● **Provided material**:
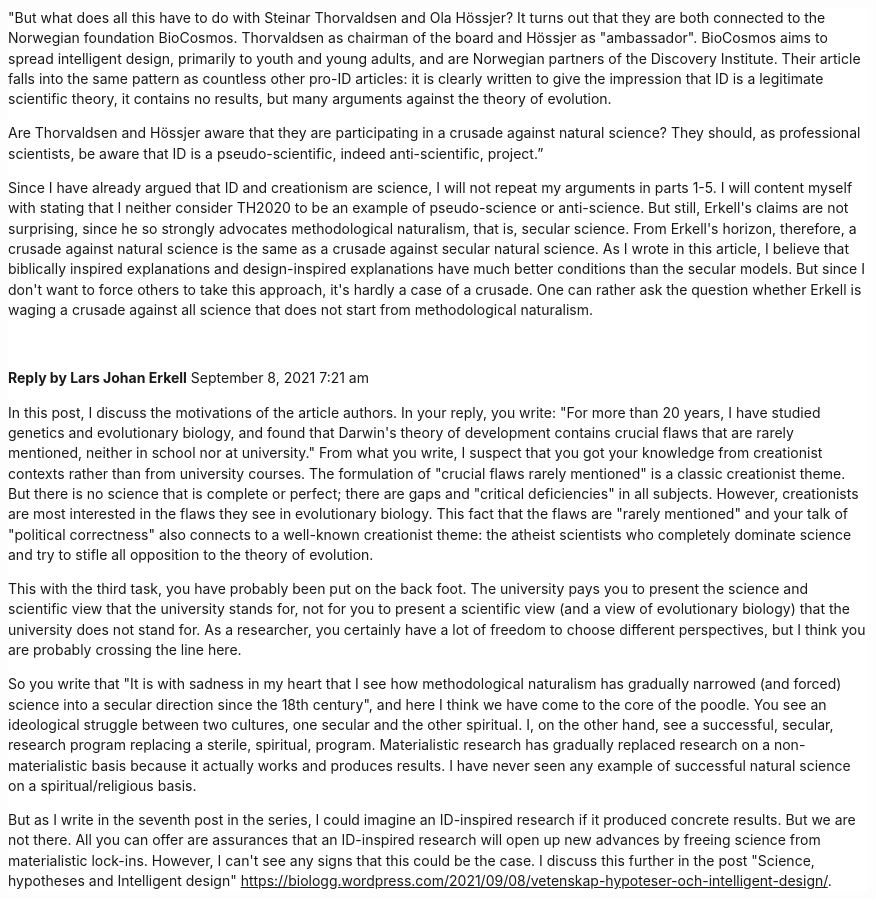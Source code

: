 "But what does all this have to do with Steinar Thorvaldsen and Ola Hössjer? It turns out that they are both connected to the Norwegian foundation BioCosmos. Thorvaldsen as chairman of the board and Hössjer as "ambassador". BioCosmos aims to spread intelligent design, primarily to youth and young adults, and are Norwegian partners of the Discovery Institute. Their article falls into the same pattern
as countless other pro-ID articles: it is clearly written to give the impression that ID is a legitimate scientific theory, it contains no results, but many arguments against the theory of evolution.

Are Thorvaldsen and Hössjer aware that they are participating in a crusade against natural science? They should, as professional scientists, be aware that ID is a pseudo-scientific, indeed anti-scientific, project.”

Since I have already argued that ID and creationism are science, I will not repeat my arguments in parts 1-5. I will content myself with stating that I neither consider TH2020 to be an example of pseudo-science or anti-science. But still, Erkell's claims are not surprising, since he so strongly advocates methodological naturalism, that is, secular science. From Erkell's horizon, therefore, a crusade against natural science is the same as a crusade against secular natural science. As I wrote in this article, I believe that biblically inspired explanations and design-inspired explanations have much better conditions than the secular models. But since I don't want to force others to take this approach, it's hardly a case of a crusade. One can rather ask the question whether Erkell is waging a crusade against all science that does not start from methodological naturalism.

<p>&nbsp;</p>

__Reply by Lars Johan Erkell__
September 8, 2021 7:21 am

In this post, I discuss the motivations of the article authors. In your reply, you write: "For more than 20 years, I have studied genetics and evolutionary biology, and found that Darwin's theory of development contains crucial flaws that are rarely mentioned, neither in school nor at university." From what you write, I suspect that you got your knowledge from creationist contexts rather than from university courses. The formulation of "crucial flaws rarely mentioned" is a classic creationist theme. But there is no science that is complete or perfect; there are gaps and "critical deficiencies" in all subjects. However, creationists are most interested in the flaws they see in evolutionary biology. This fact that the flaws are "rarely mentioned" and your talk of "political correctness" also connects to a well-known creationist theme: the atheist scientists who completely dominate science and try to stifle all opposition to the theory of evolution.

This with the third task, you have probably been put on the back foot. The university pays you to present the science and scientific view that the university stands for, not for you to present a scientific view (and a view of evolutionary biology) that the university does not stand for. As a researcher, you certainly have a lot of freedom to choose different perspectives, but I think you are probably crossing the line here.

So you write that "It is with sadness in my heart that I see how methodological naturalism has gradually narrowed (and forced) science into a secular direction since the 18th century", and here I think we have come to the core of the poodle. You see an ideological struggle between two cultures, one secular and the other spiritual. I, on the other hand, see a successful, secular, research program replacing a sterile, spiritual, program. Materialistic research has gradually replaced research on a non-materialistic basis because it actually works and produces results. I have never seen any example of successful natural science on a spiritual/religious basis.

But as I write in the seventh post in the series, I could imagine an ID-inspired research if it produced concrete results. But we are not there. All you can offer are assurances that an ID-inspired research will open up new advances by freeing science from materialistic lock-ins. However, I can't see any signs that this could be the case. I discuss this further in the post "Science, hypotheses and Intelligent design" https://biologg.wordpress.com/2021/09/08/vetenskap-hypoteser-och-intelligent-design/.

● **Exercise details**:
For this exercise, please output exactly the lines above starting at the line with "as countless other" and ending at the line with "September 8, 2021 7:21 am", ends included.

● **Finished task**:
as countless other pro-ID articles: it is clearly written to give the impression that ID is a legitimate scientific theory, it contains no results, but many arguments against the theory of evolution.

Are Thorvaldsen and Hössjer aware that they are participating in a crusade against natural science? They should, as professional scientists, be aware that ID is a pseudo-scientific, indeed anti-scientific, project.”

Since I have already argued that ID and creationism are science, I will not repeat my arguments in parts 1-5. I will content myself with stating that I neither consider TH2020 to be an example of pseudo-science or anti-science. But still, Erkell's claims are not surprising, since he so strongly advocates methodological naturalism, that is, secular science. From Erkell's horizon, therefore, a crusade against natural science is the same as a crusade against secular natural science. As I wrote in this article, I believe that biblically inspired explanations and design-inspired explanations have much better conditions than the secular models. But since I don't want to force others to take this approach, it's hardly a case of a crusade. One can rather ask the question whether Erkell is waging a crusade against all science that does not start from methodological naturalism.

<p>&nbsp;</p>

__Reply by Lars Johan Erkell__
September 8, 2021 7:21 am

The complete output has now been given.